About a year later than planned, the Coast Guard yesterday awarded Northrop Grumman [NOC] a $480.1 million contract to construct and deliver the fourth Legend-class National Security Cutter (NSC), the 418-foot Hamilton (WMSL-753).
The contract contains options to negotiate awards for long-lead materials for NSCs five and six as well as production for NSC 5. The Hamilton is slated to be delivered in the first quarter of FY ’15, about three years later than the third NSC, the Stratton, which is 65 percent complete and expected to be delivered in the latter half of 2011.
The Coast Guard originally had hoped to get the Hamilton under contract last fall but didn’t get the Request for Proposals out until November 2009 (Defense Daily, Jan. 8, 2009). Then the service had hoped to get the cutter under contract by this past summer (Defense Daily, May 3).
Some of the delays were due to transitioning the contract from Integrated Coast Guard Systems, a joint venture between Lockheed Martin [LMT] and Northrop Grumman that was the lead integrator for the Coast Guard’s asset recapitalization effort, to a sole-source arrangement with Northrop Grumman. The Hamilton is the first NSC to be awarded directly to Northrop Grumman.

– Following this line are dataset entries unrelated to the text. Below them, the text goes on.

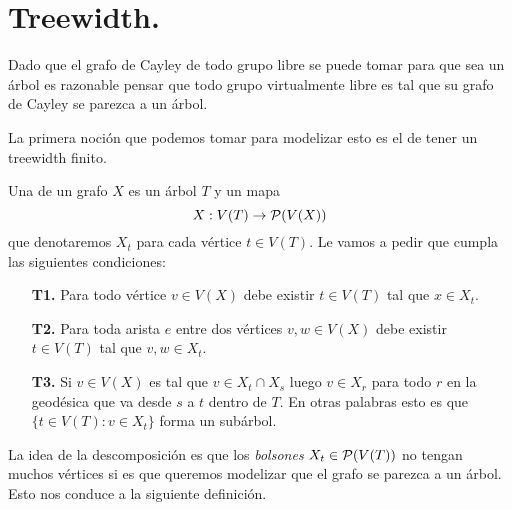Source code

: \documentclass[tesis.tex]{subfiles}
\begin{document}
\section{Treewidth.}

Dado que el grafo de Cayley de todo grupo libre se puede tomar para que sea un árbol es razonable pensar que todo grupo virtualmente libre es tal que su grafo de Cayley se parezca a un árbol. 

La primera noción que podemos tomar para modelizar esto es el de tener un treewidth finito.

\begin{deff}\label{desc-arbol}
	Una  de un grafo $X$ es un árbol $T$ y un mapa 
	\[
	X: V(T) \to {\cal P}(V(X))
	\]
	que denotaremos $X_t$ para cada vértice $t \in V(T)$. 
	Le vamos a pedir que cumpla las siguientes condiciones:
	\begin{enumerate}
		\item[\textbf{T1.}] Para todo vértice $v \in V(X)$ debe existir $t \in V(T)$ tal que $x \in X_t$. 
		\item[\textbf{T2.}] Para toda arista $e$ entre dos vértices $v,w \in V(X)$ debe existir $t \in V(T)$ tal que $v,w \in X_t$.
		\item[\textbf{T3.}] Si $v \in V(X)$ es tal que $v \in X_t \cap X_s$ luego $v \in X_r$ para todo $r$ en la geodésica que va desde $s$ a $t$ dentro de $T$. En otras palabras esto es que $\{ t \in V(T) :  v \in X_t \}$ forma un subárbol. 
	\end{enumerate} 
\end{deff}
\smallskip

La idea de la descomposición es que los \emph{bolsones} $X_t \in {\cal P}(V(T))$ no tengan muchos vértices si es que queremos modelizar que el grafo se parezca a un árbol. Esto nos conduce a la siguiente definición.
\end{document}
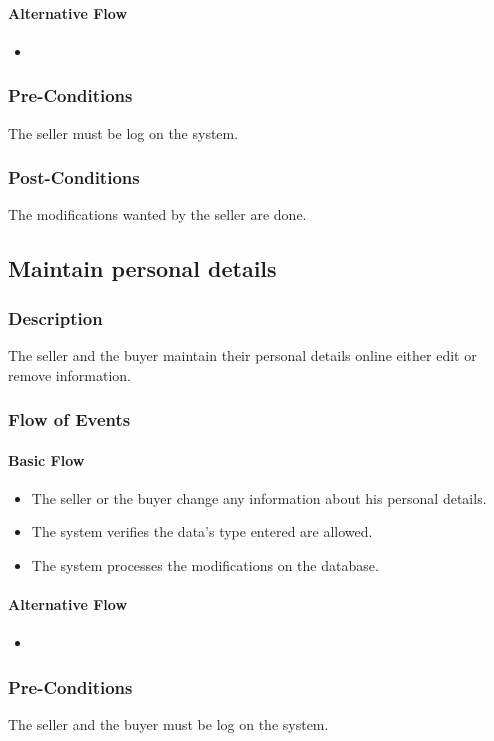 \documentclass[a4paper,12pt]{article}
\begin{document}
\paragraph{Alternative Flow}
\begin{itemize}
\item
\end{itemize}
\subsubsection{Pre-Conditions}
The seller must be log on the system.
\subsubsection{Post-Conditions}
The modifications wanted by the seller are done.

\subsection{Maintain personal details}
\subsubsection{Description}
The seller and the buyer maintain their personal details online either edit or remove information.
\subsubsection{Flow of Events}
\paragraph{Basic Flow}
\begin{itemize}
\item The seller or the buyer change any information about his personal details.
\item The system verifies the data's type entered are allowed.
\item The system processes the modifications on the database.
\end{itemize}
\paragraph{Alternative Flow}
\begin{itemize}
\item
\end{itemize}
\subsubsection{Pre-Conditions}
The seller and the buyer must be log on the system.
\end{document}
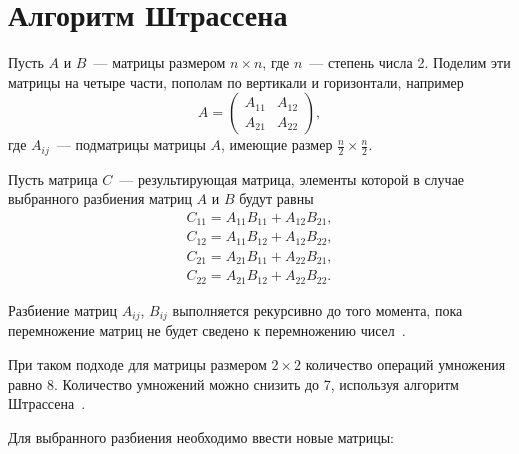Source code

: \section{Алгоритм Штрассена}

Пусть $A$ и $B$~--- матрицы размером $n \times n$, где $n$~--- степень числа 2.
Поделим эти матрицы на четыре части, пополам по вертикали и горизонтали, например
\begin{equation}
    \label{eqn:mat-split}
    A = 
    \begin{pmatrix}
        A_{11} & A_{12}\\
        A_{21} & A_{22}
    \end{pmatrix},
\end{equation}
где $A_{ij}$~--- подматрицы матрицы $A$, имеющие размер $\frac{n}{2} \times \frac{n}{2}$.

Пусть матрица $C$~--- результирующая матрица, элементы которой в случае выбранного разбиения матриц $A$ и $B$ будут равны
\begin{equation}
    \label{eqn:c-mat-from-split}
    \begin{aligned}
        C_{11} = A_{11}B_{11} + A_{12}B_{21},\\
        C_{12} = A_{11}B_{12} + A_{12}B_{22},\\
        C_{21} = A_{21}B_{11} + A_{22}B_{21},\\
        C_{22} = A_{21}B_{12} + A_{22}B_{22}.
    \end{aligned}
\end{equation}

Разбиение матриц $A_{ij}$, $B_{ij}$ выполняется рекурсивно до того момента, пока перемножение матриц не будет сведено к перемножению чисел~\cite{strassen-lect}.

При таком подходе для матрицы размером $2 \times 2$ количество операций умножения равно 8.
Количество умножений можно снизить до 7, используя алгоритм Штрассена~\cite{strassen-elib}.

Для выбранного разбиения необходимо ввести новые матрицы:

Other reasons included synching the build rates at Northrop Grumman’s Pascagoula, Miss., shipyard with the Navy negotiating the options to make contracting for the fifth and sixth vessels easier.
“This contract emphasizes the Coast Guard’s confidence in the NSC’s design and demonstrated performance, as well as the progress we’ve made with our quality and process improvement initiatives,” Irwin Edenzon, vice president and general manager, Northrop Grumman Shipbuilding-Gulf Coast, said in a statement.
The Coast Guard is currently operating its first two NSCs, the Bertholf and the Waesche. The Coast Guard plans to have Northrop Grumman build eight NSCs to replace the fleet of 12 378-foot Hamilton-class High Endurance Cutters.